Items from a data source
%%
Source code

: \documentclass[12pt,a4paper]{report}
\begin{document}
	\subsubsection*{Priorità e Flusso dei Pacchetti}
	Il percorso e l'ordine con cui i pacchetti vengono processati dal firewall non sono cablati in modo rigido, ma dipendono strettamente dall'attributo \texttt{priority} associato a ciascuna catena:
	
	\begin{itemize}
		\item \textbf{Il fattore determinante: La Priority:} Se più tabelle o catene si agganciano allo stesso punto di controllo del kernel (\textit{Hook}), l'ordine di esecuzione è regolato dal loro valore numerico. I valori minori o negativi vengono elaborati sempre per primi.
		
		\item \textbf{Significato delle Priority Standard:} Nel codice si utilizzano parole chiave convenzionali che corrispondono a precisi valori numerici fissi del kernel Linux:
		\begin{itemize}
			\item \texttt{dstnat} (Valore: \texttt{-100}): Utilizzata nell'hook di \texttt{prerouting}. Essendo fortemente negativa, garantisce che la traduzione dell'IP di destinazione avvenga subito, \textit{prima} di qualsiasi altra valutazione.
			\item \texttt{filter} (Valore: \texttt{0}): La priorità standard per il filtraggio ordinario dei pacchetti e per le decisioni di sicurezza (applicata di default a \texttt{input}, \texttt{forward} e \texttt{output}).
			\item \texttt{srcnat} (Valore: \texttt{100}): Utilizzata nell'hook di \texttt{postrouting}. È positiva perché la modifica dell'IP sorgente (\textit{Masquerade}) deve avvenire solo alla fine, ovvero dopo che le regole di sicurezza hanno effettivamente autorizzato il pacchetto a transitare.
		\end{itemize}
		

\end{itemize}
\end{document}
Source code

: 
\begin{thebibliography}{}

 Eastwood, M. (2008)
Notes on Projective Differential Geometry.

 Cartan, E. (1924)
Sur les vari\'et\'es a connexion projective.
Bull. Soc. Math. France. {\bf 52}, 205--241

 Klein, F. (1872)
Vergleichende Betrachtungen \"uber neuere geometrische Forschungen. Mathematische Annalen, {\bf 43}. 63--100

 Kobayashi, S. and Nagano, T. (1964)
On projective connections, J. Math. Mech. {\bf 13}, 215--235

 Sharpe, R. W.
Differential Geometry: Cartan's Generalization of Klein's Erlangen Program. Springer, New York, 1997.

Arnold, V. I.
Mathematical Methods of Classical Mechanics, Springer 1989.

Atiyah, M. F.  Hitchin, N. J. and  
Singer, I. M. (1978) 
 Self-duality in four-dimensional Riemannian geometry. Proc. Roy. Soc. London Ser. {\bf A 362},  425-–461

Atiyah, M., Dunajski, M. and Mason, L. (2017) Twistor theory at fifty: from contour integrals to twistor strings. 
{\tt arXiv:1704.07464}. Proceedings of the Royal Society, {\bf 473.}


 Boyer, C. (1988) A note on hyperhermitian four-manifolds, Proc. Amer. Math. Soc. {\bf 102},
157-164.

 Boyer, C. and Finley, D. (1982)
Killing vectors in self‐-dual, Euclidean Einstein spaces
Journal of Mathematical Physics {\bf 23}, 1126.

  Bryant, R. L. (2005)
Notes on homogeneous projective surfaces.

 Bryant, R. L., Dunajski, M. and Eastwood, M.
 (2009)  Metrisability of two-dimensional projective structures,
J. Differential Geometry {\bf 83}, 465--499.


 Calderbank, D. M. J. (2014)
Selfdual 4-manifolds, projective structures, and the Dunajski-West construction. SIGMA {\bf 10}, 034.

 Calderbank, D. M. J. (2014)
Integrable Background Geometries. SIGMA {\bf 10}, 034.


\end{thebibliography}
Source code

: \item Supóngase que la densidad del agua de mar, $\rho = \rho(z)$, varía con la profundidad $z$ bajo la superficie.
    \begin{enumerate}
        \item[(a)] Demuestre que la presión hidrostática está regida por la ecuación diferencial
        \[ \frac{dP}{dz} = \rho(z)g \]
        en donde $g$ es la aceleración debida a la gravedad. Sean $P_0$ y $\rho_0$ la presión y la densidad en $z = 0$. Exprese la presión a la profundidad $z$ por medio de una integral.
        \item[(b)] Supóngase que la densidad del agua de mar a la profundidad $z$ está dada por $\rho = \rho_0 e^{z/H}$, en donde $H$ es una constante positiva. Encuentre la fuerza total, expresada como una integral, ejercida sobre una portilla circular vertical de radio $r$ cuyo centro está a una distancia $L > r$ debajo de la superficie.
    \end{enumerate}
%%
PROMPT
Line by line, retype all of the records exactly.

WRITTEN RESPONSE
Source code

: \documentclass[12pt,a4paper]{report}
\begin{document}
	\subsubsection*{Priorità e Flusso dei Pacchetti}
	Il percorso e l'ordine con cui i pacchetti vengono processati dal firewall non sono cablati in modo rigido, ma dipendono strettamente dall'attributo \texttt{priority} associato a ciascuna catena:
	
	\begin{itemize}
		\item \textbf{Il fattore determinante: La Priority:} Se più tabelle o catene si agganciano allo stesso punto di controllo del kernel (\textit{Hook}), l'ordine di esecuzione è regolato dal loro valore numerico. I valori minori o negativi vengono elaborati sempre per primi.
		
		\item \textbf{Significato delle Priority Standard:} Nel codice si utilizzano parole chiave convenzionali che corrispondono a precisi valori numerici fissi del kernel Linux:
		\begin{itemize}
			\item \texttt{dstnat} (Valore: \texttt{-100}): Utilizzata nell'hook di \texttt{prerouting}. Essendo fortemente negativa, garantisce che la traduzione dell'IP di destinazione avvenga subito, \textit{prima} di qualsiasi altra valutazione.
			\item \texttt{filter} (Valore: \texttt{0}): La priorità standard per il filtraggio ordinario dei pacchetti e per le decisioni di sicurezza (applicata di default a \texttt{input}, \texttt{forward} e \texttt{output}).
			\item \texttt{srcnat} (Valore: \texttt{100}): Utilizzata nell'hook di \texttt{postrouting}. È positiva perché la modifica dell'IP sorgente (\textit{Masquerade}) deve avvenire solo alla fine, ovvero dopo che le regole di sicurezza hanno effettivamente autorizzato il pacchetto a transitare.
		\end{itemize}
		

\end{itemize}
\end{document}
Source code

: 
\begin{thebibliography}{}

 Eastwood, M. (2008)
Notes on Projective Differential Geometry.

 Cartan, E. (1924)
Sur les vari\'et\'es a connexion projective.
Bull. Soc. Math. France. {\bf 52}, 205--241

 Klein, F. (1872)
Vergleichende Betrachtungen \"uber neuere geometrische Forschungen. Mathematische Annalen, {\bf 43}. 63--100

 Kobayashi, S. and Nagano, T. (1964)
On projective connections, J. Math. Mech. {\bf 13}, 215--235

 Sharpe, R. W.
Differential Geometry: Cartan's Generalization of Klein's Erlangen Program. Springer, New York, 1997.

Arnold, V. I.
Mathematical Methods of Classical Mechanics, Springer 1989.

Atiyah, M. F.  Hitchin, N. J. and  
Singer, I. M. (1978) 
 Self-duality in four-dimensional Riemannian geometry. Proc. Roy. Soc. London Ser. {\bf A 362},  425-–461

Atiyah, M., Dunajski, M. and Mason, L. (2017) Twistor theory at fifty: from contour integrals to twistor strings. 
{\tt arXiv:1704.07464}. Proceedings of the Royal Society, {\bf 473.}


 Boyer, C. (1988) A note on hyperhermitian four-manifolds, Proc. Amer. Math. Soc. {\bf 102},
157-164.

 Boyer, C. and Finley, D. (1982)
Killing vectors in self‐-dual, Euclidean Einstein spaces
Journal of Mathematical Physics {\bf 23}, 1126.

  Bryant, R. L. (2005)
Notes on homogeneous projective surfaces.

 Bryant, R. L., Dunajski, M. and Eastwood, M.
 (2009)  Metrisability of two-dimensional projective structures,
J. Differential Geometry {\bf 83}, 465--499.


 Calderbank, D. M. J. (2014)
Selfdual 4-manifolds, projective structures, and the Dunajski-West construction. SIGMA {\bf 10}, 034.

 Calderbank, D. M. J. (2014)
Integrable Background Geometries. SIGMA {\bf 10}, 034.


\end{thebibliography}
Source code

: \item Supóngase que la densidad del agua de mar, $\rho = \rho(z)$, varía con la profundidad $z$ bajo la superficie.
    \begin{enumerate}
        \item[(a)] Demuestre que la presión hidrostática está regida por la ecuación diferencial
        \[ \frac{dP}{dz} = \rho(z)g \]
        en donde $g$ es la aceleración debida a la gravedad. Sean $P_0$ y $\rho_0$ la presión y la densidad en $z = 0$. Exprese la presión a la profundidad $z$ por medio de una integral.
        \item[(b)] Supóngase que la densidad del agua de mar a la profundidad $z$ está dada por $\rho = \rho_0 e^{z/H}$, en donde $H$ es una constante positiva. Encuentre la fuerza total, expresada como una integral, ejercida sobre una portilla circular vertical de radio $r$ cuyo centro está a una distancia $L > r$ debajo de la superficie.
    \end{enumerate}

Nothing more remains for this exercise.